Figure 1.

Pathogenesis of CRS-related coagulopathy. (a) Pro-inflammatory cytokines IL-1, IL-6 and TNF-α can stimulate endothelial cells (ECs) to secrete Weibel–Palade (W–P) body, which contains ultra-large von Willebrand factor (UL-vWF) and P-selection; both are essential for platelet attachment. Moreover, the cytoskeletons of ECs are rearranged to expose the procoagulant collagen. The expressions of anticoagulant proteins such as the endothelial protein C receptors (EPCR) and ADAMTS-13 are also downregulated. (b) Cytokines IL-1, IL-6, TNF-α and IFN-γ can affect the quantity and quality of platelets. The megakaryocyte maturation is accelerated resulting in more platelets.
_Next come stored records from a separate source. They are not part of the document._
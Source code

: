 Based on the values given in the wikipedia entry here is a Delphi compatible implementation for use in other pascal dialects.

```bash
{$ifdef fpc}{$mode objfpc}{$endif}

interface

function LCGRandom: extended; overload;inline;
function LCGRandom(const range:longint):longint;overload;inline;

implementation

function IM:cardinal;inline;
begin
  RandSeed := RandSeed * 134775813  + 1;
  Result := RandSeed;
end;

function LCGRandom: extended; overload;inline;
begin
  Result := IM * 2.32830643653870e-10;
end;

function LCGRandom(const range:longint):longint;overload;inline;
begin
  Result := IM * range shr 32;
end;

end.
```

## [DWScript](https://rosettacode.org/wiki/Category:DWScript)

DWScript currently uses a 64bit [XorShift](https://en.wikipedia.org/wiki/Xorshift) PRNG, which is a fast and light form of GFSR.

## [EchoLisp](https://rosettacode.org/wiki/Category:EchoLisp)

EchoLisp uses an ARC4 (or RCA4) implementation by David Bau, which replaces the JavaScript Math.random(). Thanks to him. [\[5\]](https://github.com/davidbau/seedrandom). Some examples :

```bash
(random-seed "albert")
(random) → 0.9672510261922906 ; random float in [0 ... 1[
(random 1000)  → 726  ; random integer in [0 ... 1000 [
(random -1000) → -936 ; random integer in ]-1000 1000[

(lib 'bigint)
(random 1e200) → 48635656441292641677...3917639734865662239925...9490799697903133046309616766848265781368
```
These cytokines can also stimulate the release of dense granules and α-granules, which contain essential coagulation substrates such as the fibrinogen and vWF. (c) Cytokines IL-1, IL-6, and TNF-α can increase the expression of tissue factor from ECs and on monocytes. In addition, the fibrinolytic system is inhibited with increased expression of plasminogen activator inhibitor type I (PAI-1), which can deactivate tPA and result in less plasmin. ADAMTS, a disintegrin and metalloproteinase with thrombospondin motifs; IFN, interferon; tPA, tissue plasminogen activator.